A rigor, com a extemporânea ameaça formulada, Bolsonaro sinaliza que não aceita as regras de um jogo do qual participa. Seria o caso de pedir para sair, já que demonstra querer ganhar a todo custo confiado nas baionetas que, por certo, no momento, estão caladas. O candidato do PSL confunde urna com caserna ou quartel tem sido assim desde que se lançou candidato à presidência da República. Não haveria nada demais se Bolsonaro externasse apenas a desconfiança quanto à segurança das urnas eletrônicas isto é da natureza de candidatos paranoicos que se julgam talhados exclusivamente para ganhar e que nunca foram treinados para perder. Mas ele foi mais além, acenando com a hipótese de uma intervenção da farda. Ora, o jogo que está sendo jogado é outro. A ditadura militar é uma excrescência varrida do imaginário de segmentos formadores de opinião pública no Brasil. Apenas seduz saudosistas empedernidos como Bolsonaro e eleitores desinformados que não sabem o que foi a longa noite das trevas que se abateu sobre o Brasil desde que se concretizou o putsch de 64.

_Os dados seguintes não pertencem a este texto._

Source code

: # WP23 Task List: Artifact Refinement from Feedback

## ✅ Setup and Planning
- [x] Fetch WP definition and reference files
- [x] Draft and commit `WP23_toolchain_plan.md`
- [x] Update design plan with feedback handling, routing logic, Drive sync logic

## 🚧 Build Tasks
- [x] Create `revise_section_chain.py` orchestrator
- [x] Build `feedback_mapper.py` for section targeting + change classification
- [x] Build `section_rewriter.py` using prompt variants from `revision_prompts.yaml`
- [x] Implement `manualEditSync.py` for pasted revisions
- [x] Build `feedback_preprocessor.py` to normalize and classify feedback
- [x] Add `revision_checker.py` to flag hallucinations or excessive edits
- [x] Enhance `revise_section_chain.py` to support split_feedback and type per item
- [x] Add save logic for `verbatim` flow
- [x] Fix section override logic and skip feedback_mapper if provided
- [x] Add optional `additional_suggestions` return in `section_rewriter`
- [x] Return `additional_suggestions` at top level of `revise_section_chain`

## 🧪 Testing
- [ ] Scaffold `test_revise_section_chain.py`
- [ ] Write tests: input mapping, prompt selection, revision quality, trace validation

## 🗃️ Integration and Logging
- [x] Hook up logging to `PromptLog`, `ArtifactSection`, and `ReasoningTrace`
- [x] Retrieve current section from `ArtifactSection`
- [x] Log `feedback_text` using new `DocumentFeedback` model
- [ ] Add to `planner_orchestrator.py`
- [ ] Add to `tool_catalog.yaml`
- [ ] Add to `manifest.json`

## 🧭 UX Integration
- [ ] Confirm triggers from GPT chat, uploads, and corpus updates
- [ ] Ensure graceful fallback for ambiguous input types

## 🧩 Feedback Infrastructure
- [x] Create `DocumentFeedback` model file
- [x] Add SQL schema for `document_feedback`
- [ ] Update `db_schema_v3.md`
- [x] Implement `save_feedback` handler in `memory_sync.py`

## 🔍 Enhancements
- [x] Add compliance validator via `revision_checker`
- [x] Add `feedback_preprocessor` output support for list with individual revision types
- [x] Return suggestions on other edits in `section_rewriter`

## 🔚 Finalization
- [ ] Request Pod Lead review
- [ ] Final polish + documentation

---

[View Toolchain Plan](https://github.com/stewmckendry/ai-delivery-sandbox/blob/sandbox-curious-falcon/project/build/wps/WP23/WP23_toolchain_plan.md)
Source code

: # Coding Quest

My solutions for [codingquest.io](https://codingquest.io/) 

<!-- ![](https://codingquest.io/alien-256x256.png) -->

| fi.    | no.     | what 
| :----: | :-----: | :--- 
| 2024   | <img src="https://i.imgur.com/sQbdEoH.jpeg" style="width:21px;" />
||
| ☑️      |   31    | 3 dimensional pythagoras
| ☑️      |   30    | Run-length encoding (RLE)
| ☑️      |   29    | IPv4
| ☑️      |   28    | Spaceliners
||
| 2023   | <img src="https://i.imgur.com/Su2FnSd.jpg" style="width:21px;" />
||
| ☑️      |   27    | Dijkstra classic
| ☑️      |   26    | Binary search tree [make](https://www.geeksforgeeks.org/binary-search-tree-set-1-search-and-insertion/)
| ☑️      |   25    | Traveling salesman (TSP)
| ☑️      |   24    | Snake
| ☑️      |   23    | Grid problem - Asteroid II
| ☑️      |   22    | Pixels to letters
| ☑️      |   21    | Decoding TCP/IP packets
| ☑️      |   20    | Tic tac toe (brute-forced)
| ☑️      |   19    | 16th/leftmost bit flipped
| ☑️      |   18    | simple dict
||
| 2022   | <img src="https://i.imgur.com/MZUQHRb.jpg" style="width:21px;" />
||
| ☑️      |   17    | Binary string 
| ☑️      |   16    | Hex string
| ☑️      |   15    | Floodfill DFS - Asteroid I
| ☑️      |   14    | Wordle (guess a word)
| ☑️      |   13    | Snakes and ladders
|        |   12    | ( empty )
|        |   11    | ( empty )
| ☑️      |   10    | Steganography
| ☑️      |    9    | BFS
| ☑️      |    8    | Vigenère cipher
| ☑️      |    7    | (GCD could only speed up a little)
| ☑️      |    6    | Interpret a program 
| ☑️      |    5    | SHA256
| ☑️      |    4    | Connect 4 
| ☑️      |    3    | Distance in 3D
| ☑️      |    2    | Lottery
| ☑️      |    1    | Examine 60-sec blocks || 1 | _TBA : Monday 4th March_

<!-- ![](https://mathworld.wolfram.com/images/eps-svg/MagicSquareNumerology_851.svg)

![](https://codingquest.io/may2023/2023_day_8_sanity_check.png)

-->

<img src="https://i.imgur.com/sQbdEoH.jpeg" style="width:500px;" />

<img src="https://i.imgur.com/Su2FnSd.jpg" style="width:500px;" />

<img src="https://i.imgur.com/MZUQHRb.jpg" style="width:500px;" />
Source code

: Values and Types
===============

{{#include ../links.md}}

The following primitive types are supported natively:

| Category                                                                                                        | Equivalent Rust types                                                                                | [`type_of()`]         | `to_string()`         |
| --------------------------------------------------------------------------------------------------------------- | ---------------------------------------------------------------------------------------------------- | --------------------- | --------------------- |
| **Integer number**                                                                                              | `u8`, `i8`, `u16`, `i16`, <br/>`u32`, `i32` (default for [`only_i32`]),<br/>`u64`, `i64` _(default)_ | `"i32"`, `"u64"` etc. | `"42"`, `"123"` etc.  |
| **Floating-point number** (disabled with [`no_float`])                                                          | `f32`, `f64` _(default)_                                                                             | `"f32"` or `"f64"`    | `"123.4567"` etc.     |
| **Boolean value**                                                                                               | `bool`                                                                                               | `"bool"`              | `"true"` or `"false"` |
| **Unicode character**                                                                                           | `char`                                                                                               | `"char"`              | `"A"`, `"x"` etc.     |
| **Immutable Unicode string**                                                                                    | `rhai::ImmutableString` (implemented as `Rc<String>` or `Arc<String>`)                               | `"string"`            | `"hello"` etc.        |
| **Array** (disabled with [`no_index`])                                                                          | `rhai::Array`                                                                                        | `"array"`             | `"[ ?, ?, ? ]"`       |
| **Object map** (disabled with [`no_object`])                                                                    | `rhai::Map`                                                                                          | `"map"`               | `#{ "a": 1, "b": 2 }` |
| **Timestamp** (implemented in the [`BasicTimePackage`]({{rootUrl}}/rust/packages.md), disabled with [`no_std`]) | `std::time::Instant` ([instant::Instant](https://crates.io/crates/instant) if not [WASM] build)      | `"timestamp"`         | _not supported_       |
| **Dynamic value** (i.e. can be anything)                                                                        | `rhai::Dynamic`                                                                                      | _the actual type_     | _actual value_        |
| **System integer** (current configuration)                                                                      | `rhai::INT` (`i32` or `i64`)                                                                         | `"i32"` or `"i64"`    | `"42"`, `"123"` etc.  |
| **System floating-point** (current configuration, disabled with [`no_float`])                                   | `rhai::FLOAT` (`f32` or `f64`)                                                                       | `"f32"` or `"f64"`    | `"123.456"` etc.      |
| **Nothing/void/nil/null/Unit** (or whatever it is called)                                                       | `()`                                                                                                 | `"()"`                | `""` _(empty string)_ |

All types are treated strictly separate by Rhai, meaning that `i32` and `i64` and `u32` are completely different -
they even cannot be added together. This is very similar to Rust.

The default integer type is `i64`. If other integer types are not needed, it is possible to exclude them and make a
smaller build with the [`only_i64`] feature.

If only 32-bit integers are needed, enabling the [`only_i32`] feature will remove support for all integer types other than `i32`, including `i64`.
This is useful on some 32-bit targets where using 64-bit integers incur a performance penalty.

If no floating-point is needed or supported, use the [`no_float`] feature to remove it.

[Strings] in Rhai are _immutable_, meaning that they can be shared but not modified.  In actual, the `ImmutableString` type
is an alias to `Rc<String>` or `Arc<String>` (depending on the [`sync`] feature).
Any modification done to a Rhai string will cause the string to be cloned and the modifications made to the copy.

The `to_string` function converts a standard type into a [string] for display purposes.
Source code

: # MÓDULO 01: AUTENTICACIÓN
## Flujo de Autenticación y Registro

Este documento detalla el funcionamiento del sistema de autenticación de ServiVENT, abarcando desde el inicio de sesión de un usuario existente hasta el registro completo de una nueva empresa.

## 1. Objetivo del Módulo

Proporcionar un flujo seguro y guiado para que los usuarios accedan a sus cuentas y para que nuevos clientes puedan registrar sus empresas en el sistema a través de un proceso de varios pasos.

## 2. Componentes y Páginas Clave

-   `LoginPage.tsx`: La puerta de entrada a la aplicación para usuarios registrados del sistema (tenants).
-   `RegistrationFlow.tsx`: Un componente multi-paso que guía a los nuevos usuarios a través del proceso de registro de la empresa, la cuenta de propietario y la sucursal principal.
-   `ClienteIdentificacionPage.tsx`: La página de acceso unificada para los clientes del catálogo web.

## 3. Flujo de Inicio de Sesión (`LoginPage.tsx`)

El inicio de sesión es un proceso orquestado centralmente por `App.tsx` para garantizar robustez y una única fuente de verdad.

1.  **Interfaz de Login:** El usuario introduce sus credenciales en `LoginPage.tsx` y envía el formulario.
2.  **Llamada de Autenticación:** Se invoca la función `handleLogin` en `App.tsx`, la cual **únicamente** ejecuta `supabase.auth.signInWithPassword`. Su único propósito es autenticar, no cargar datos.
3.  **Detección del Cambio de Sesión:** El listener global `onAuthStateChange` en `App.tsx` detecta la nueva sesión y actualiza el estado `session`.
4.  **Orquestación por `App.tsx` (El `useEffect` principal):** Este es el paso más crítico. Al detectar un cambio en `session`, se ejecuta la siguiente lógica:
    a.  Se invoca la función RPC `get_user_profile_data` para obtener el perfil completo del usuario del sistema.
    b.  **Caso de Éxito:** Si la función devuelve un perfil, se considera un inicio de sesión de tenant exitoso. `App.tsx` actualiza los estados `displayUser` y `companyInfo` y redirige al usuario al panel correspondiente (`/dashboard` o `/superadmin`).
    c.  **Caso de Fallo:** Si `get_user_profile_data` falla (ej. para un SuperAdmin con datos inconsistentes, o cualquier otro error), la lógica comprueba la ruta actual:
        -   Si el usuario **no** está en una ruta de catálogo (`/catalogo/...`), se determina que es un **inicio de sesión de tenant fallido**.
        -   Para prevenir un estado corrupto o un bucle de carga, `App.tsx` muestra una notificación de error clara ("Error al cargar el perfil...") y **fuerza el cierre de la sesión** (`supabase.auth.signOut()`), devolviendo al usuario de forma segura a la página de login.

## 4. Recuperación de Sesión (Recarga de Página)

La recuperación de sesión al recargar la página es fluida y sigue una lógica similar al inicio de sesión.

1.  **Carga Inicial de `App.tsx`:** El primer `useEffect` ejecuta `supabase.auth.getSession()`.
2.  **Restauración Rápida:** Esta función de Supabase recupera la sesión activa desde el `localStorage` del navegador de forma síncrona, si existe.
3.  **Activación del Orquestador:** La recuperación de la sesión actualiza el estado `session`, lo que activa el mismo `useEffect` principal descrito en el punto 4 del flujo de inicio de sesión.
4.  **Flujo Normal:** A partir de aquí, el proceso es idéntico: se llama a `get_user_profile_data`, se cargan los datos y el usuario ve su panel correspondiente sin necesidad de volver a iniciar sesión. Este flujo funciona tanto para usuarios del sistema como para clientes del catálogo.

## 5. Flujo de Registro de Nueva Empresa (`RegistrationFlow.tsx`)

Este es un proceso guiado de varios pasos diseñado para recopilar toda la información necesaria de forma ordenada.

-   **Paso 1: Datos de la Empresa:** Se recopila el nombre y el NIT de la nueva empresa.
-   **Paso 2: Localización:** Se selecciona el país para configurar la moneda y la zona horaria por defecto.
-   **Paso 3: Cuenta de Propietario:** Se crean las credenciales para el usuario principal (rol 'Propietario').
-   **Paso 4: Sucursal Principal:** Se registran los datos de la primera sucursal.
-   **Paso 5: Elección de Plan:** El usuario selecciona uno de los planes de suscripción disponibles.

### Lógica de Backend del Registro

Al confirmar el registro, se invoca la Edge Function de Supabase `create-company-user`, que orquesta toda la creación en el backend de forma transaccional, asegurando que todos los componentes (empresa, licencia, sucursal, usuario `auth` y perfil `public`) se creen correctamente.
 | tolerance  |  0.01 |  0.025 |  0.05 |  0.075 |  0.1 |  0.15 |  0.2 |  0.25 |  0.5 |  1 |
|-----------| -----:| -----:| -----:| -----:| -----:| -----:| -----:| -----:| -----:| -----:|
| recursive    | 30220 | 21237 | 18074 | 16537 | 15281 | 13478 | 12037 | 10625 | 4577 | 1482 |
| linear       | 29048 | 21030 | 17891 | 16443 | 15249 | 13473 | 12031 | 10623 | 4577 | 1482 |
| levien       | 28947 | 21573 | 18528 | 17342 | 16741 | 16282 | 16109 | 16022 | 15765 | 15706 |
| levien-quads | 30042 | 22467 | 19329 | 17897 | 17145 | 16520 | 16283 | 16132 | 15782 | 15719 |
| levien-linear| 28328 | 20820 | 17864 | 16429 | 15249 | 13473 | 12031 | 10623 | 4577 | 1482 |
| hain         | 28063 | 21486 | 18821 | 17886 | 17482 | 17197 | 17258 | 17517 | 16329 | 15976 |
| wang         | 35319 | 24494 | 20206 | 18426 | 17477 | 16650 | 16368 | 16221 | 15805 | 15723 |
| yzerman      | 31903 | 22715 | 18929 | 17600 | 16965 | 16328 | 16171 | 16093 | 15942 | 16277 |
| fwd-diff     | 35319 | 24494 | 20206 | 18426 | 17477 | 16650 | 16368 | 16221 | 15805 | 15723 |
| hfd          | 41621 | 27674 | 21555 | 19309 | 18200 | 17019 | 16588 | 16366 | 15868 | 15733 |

Bolsonaro brinca com fogo, mas a reconquista da democracia significou um preço muito alto para ser jogada fora pelo primeiro oportunista de ocasião. Ela custou sangue, suor e lágrimas, para usarmos a paródia de Churchill sobre o estoicismo da Grã-Bretanha no concerto dos conflitos geopolíticos e da tensão artificial entre potências. Em 1978, na Bahia, a polícia militar do governador biônico foi instruída para impedir uma reunião política convocada para lançamento de candidaturas da oposição ao Senado. Em frente ao teatro Castro Alves, políticos liderados pelo doutor Ulysses Guimarães deflagraram a resistência cívica contra a arbitrariedade. A praça, conforme registrou em livro o jornalista Sebastião Nery, era um campo de batalha: 500 homens de fuzil com baioneta calada, 28 caminhões-transportes, dezenas de patrulhas, lança-chamas e grossas cordas amarradas nos coqueiros em torno do logradouro. Ulysses avançou rápido, sem titubear, seguido por Tancredo Neves, Freitas Nobre, Saturnino Braga e jornalistas. Um oficial berrou: Parem, ao que Ulysses retrucou: Respeitem o presidente da Oposição. Meteu a mão no cano de um fuzil, jogou para o lado, atravessou. Tancredo meteu o braço em outro, passou. Três imensos cães negros saltam sobre Ulysses. Freitas Nobre dá um pontapé na boca de um. A comitiva entra aos tombos no recinto. Ulysses sobe à janela, liga os alto-falantes para a praça. E dispara: Soldados da minha pátria, baioneta não é voto, cachorro não é urna.
Pena que em face de golpistas recalcitrantes como Bolsonaro, não tenhamos Ulysses Guimarães para comandar batalhas de Itararé como a da Bahia!